* Directions
An exact copy of the listing below is needed, with no pictures in it.
- Opening Delimiter -
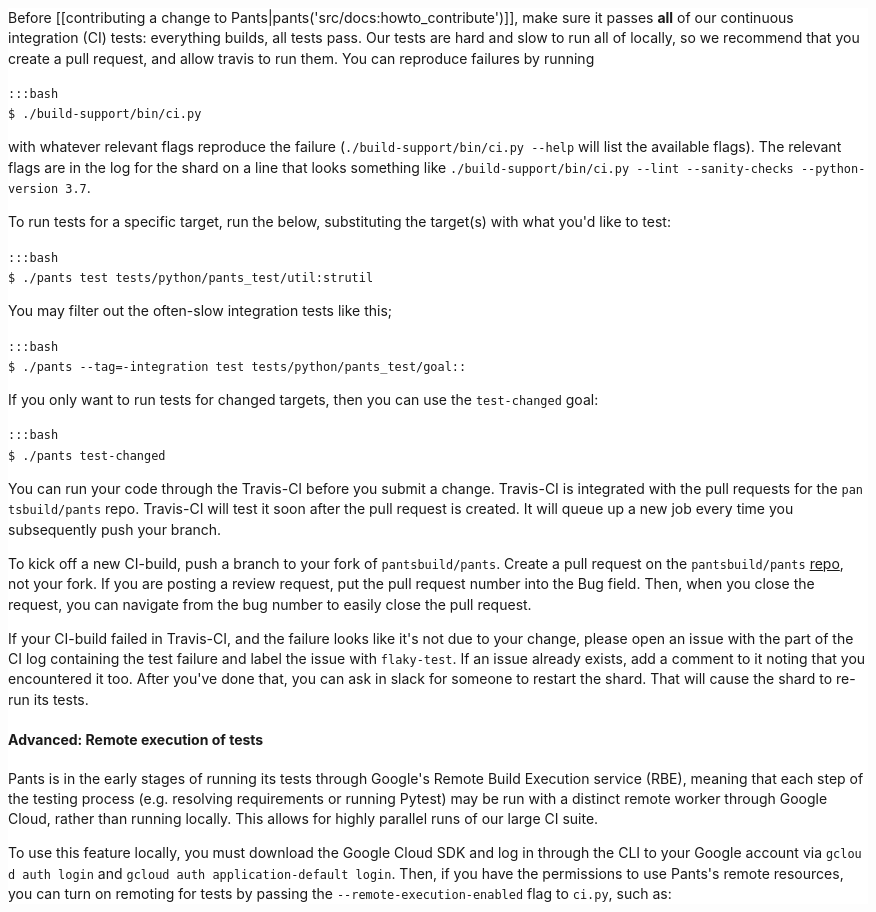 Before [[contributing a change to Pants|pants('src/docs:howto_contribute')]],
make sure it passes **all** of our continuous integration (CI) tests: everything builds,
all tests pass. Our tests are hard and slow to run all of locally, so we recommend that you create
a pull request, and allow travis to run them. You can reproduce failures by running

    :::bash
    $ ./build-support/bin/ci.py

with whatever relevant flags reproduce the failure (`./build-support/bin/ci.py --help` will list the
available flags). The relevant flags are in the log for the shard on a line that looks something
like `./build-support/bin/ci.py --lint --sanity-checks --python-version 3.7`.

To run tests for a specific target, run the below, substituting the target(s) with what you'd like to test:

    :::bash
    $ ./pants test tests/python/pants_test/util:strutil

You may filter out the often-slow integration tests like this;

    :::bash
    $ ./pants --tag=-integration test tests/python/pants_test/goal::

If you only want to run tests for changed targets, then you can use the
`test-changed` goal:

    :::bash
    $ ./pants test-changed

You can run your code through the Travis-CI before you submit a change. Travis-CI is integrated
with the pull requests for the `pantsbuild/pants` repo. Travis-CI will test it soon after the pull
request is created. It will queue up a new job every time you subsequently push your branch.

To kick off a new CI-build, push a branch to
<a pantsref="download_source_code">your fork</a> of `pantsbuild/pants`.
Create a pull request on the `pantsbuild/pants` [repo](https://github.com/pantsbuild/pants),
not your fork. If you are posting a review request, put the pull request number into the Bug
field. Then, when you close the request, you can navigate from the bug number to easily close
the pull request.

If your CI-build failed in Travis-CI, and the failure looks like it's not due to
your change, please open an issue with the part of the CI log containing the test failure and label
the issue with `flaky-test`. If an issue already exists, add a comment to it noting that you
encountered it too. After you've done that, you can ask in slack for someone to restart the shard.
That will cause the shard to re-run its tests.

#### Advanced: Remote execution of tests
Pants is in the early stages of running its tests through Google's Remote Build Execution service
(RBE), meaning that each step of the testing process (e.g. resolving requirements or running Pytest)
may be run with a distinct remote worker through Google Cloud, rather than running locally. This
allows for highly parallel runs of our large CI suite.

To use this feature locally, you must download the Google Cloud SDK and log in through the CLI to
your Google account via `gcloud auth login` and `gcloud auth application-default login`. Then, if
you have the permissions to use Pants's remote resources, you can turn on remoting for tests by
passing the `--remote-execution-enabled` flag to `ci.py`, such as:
- Closing Delimiter -
* Output below
 Before [[contributing a change to Pants|pants('src/docs:howto_contribute')]],
make sure it passes **all** of our continuous integration (CI) tests: everything builds,
all tests pass. Our tests are hard and slow to run all of locally, so we recommend that you create
a pull request, and allow travis to run them. You can reproduce failures by running

    :::bash
    $ ./build-support/bin/ci.py

with whatever relevant flags reproduce the failure (`./build-support/bin/ci.py --help` will list the
available flags). The relevant flags are in the log for the shard on a line that looks something
like `./build-support/bin/ci.py --lint --sanity-checks --python-version 3.7`.

To run tests for a specific target, run the below, substituting the target(s) with what you'd like to test:

    :::bash
    $ ./pants test tests/python/pants_test/util:strutil

You may filter out the often-slow integration tests like this;

    :::bash
    $ ./pants --tag=-integration test tests/python/pants_test/goal::

If you only want to run tests for changed targets, then you can use the
`test-changed` goal:

    :::bash
    $ ./pants test-changed

You can run your code through the Travis-CI before you submit a change. Travis-CI is integrated
with the pull requests for the `pantsbuild/pants` repo. Travis-CI will test it soon after the pull
request is created. It will queue up a new job every time you subsequently push your branch.

To kick off a new CI-build, push a branch to
<a pantsref="download_source_code">your fork</a> of `pantsbuild/pants`.
Create a pull request on the `pantsbuild/pants` [repo](https://github.com/pantsbuild/pants),
not your fork. If you are posting a review request, put the pull request number into the Bug
field. Then, when you close the request, you can navigate from the bug number to easily close
the pull request.

If your CI-build failed in Travis-CI, and the failure looks like it's not due to
your change, please open an issue with the part of the CI log containing the test failure and label
the issue with `flaky-test`. If an issue already exists, add a comment to it noting that you
encountered it too. After you've done that, you can ask in slack for someone to restart the shard.
That will cause the shard to re-run its tests.

#### Advanced: Remote execution of tests
Pants is in the early stages of running its tests through Google's Remote Build Execution service
(RBE), meaning that each step of the testing process (e.g. resolving requirements or running Pytest)
may be run with a distinct remote worker through Google Cloud, rather than running locally. This
allows for highly parallel runs of our large CI suite.

To use this feature locally, you must download the Google Cloud SDK and log in through the CLI to
your Google account via `gcloud auth login` and `gcloud auth application-default login`. Then, if
you have the permissions to use Pants's remote resources, you can turn on remoting for tests by
passing the `--remote-execution-enabled` flag to `ci.py`, such as:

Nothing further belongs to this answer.